University of Maine, Farmington
Corresponding Faculty Member: Tim Breton, timothy.breton@maine.edu
This abstract will NOT be considered for a talk.
Discovery and analysis of Subcluter DE3 phage RoadKill from a wastewater treatment facility
Mikahla Searles, Naomi Moulton, Liz Nadeau, Paige Ring, Jean A Doty, Timothy S Breton

Bacteriophages are useful tools in a variety of biomedical and molecular research studies, including efforts to combat antibiotic resistance and understand both DNA recombination and protein function. A novel bacteriophage able to infect Gordonia terrae was isolated from a wastewater treatment facility in Farmington, Maine and named Roadkill.

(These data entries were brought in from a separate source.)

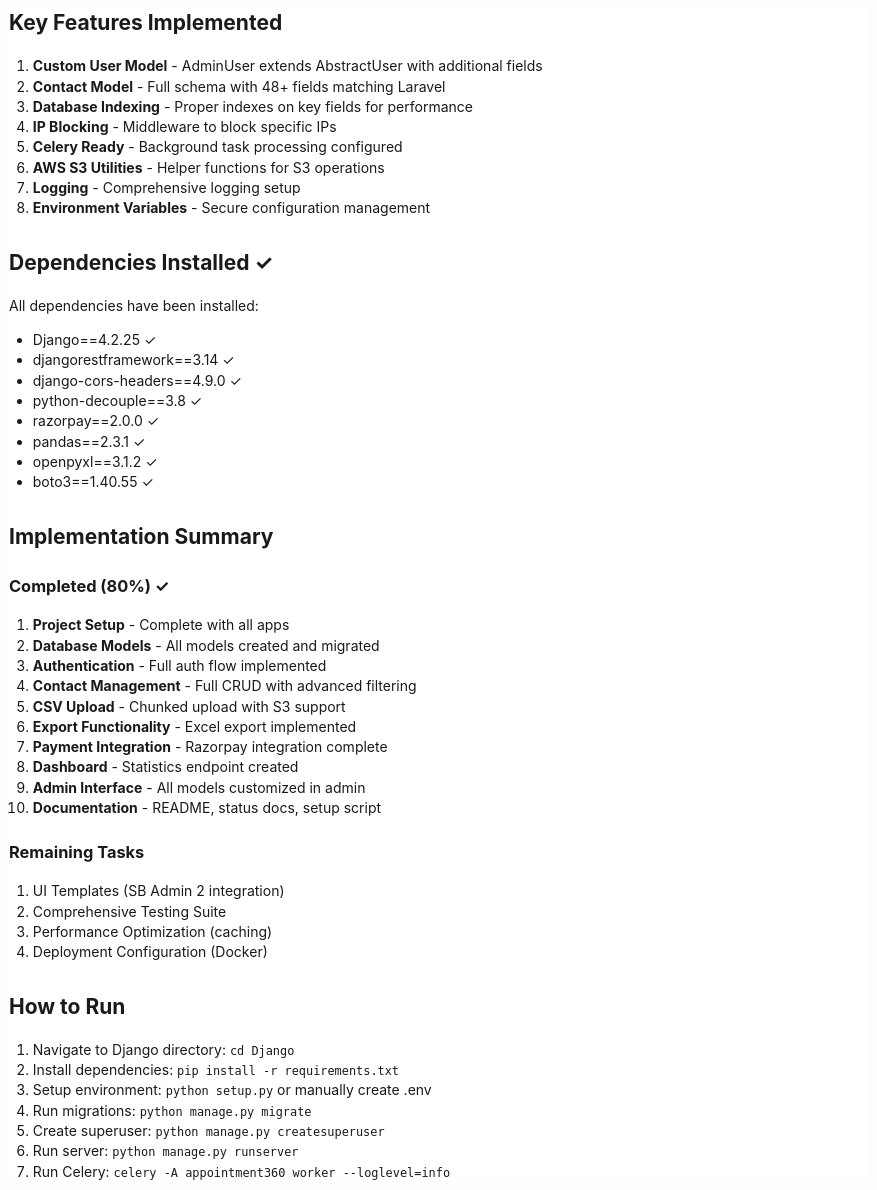 ## Key Features Implemented

1. **Custom User Model** - AdminUser extends AbstractUser with additional fields
2. **Contact Model** - Full schema with 48+ fields matching Laravel
3. **Database Indexing** - Proper indexes on key fields for performance
4. **IP Blocking** - Middleware to block specific IPs
5. **Celery Ready** - Background task processing configured
6. **AWS S3 Utilities** - Helper functions for S3 operations
7. **Logging** - Comprehensive logging setup
8. **Environment Variables** - Secure configuration management

## Dependencies Installed ✓

All dependencies have been installed:
- Django==4.2.25 ✓
- djangorestframework==3.14 ✓
- django-cors-headers==4.9.0 ✓
- python-decouple==3.8 ✓
- razorpay==2.0.0 ✓
- pandas==2.3.1 ✓
- openpyxl==3.1.2 ✓
- boto3==1.40.55 ✓

## Implementation Summary

### Completed (80%) ✓

1. **Project Setup** - Complete with all apps
2. **Database Models** - All models created and migrated
3. **Authentication** - Full auth flow implemented
4. **Contact Management** - Full CRUD with advanced filtering
5. **CSV Upload** - Chunked upload with S3 support
6. **Export Functionality** - Excel export implemented
7. **Payment Integration** - Razorpay integration complete
8. **Dashboard** - Statistics endpoint created
9. **Admin Interface** - All models customized in admin
10. **Documentation** - README, status docs, setup script

### Remaining Tasks

1. UI Templates (SB Admin 2 integration)
2. Comprehensive Testing Suite
3. Performance Optimization (caching)
4. Deployment Configuration (Docker)

## How to Run

1. Navigate to Django directory: `cd Django`
2. Install dependencies: `pip install -r requirements.txt`
3. Setup environment: `python setup.py` or manually create .env
4. Run migrations: `python manage.py migrate`
5. Create superuser: `python manage.py createsuperuser`
6. Run server: `python manage.py runserver`
7. Run Celery: `celery -A appointment360 worker --loglevel=info`
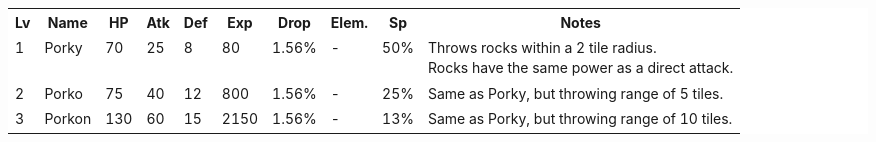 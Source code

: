 <table class="monsterPageTable">
  <tr>
    <th>Lv</th>
    <th>Name</th>
    <th>HP</th>
    <th>Atk</th>
    <th>Def</th>
    <th>Exp</th>
    <th>Drop</th>
    <th>Elem.</th>
    <th>Sp</th>
    <th>Notes</th>
  </tr>
  <tr>
    <td class="highlightYellow">1</td>
    <td>Porky</td>
    <td>70</td>
    <td>25</td>
    <td>8</td>
    <td>80</td>
    <td>1.56%</td>
    <td>-</td>
    <td>50%</td>
    <td>Throws rocks within a 2 tile radius.<br/>Rocks have the same power as a direct attack.</td>
  </tr>
  <tr>
    <td class="highlightYellow">2</td>
    <td>Porko</td>
    <td>75</td>
    <td>40</td>
    <td>12</td>
    <td>800</td>
    <td>1.56%</td>
    <td>-</td>
    <td>25%</td>
    <td>Same as Porky, but throwing range of 5 tiles.</td>
  </tr>
  <tr>
    <td class="highlightYellow">3</td>
    <td>Porkon</td>
    <td>130</td>
    <td>60</td>
    <td>15</td>
    <td>2150</td>
    <td>1.56%</td>
    <td>-</td>
    <td>13%</td>
    <td>Same as Porky, but throwing range of 10 tiles.</td>
  </tr>
</table>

Roadkill is a siphoviridae phage that produced clear, round plaques and is member of Subcluster DE3. RoadKill’s genome is circularly permuted and consists of 55,939 bp and 84 genes. Similar to other Cluster DE phages, the RoadKill genome does not contain any well-established genes associated with lysogeny, and may only exhibit lytic growth. RoadKill is highly similar to other DE3 phages (96-97% identity) but also exhibits some novel recombination, including after the terminase gene and between genes 65 and 68. These four genes were possibly inserted into a protein coding sequence with high similarity to orpham gene 69 in phage Dexdert. The central region of this protein in Dexdert (residues 104-141) exhibits similarity to the end of orpham gp69 in RoadKill. In addition, the same residue (104) and terminal end of the protein is associated with high similarity to orpham gp73 in phage GTE6. Overall, this genomic location in the DE3 phage genes may be associated with high rates of insertion and may require further investigation.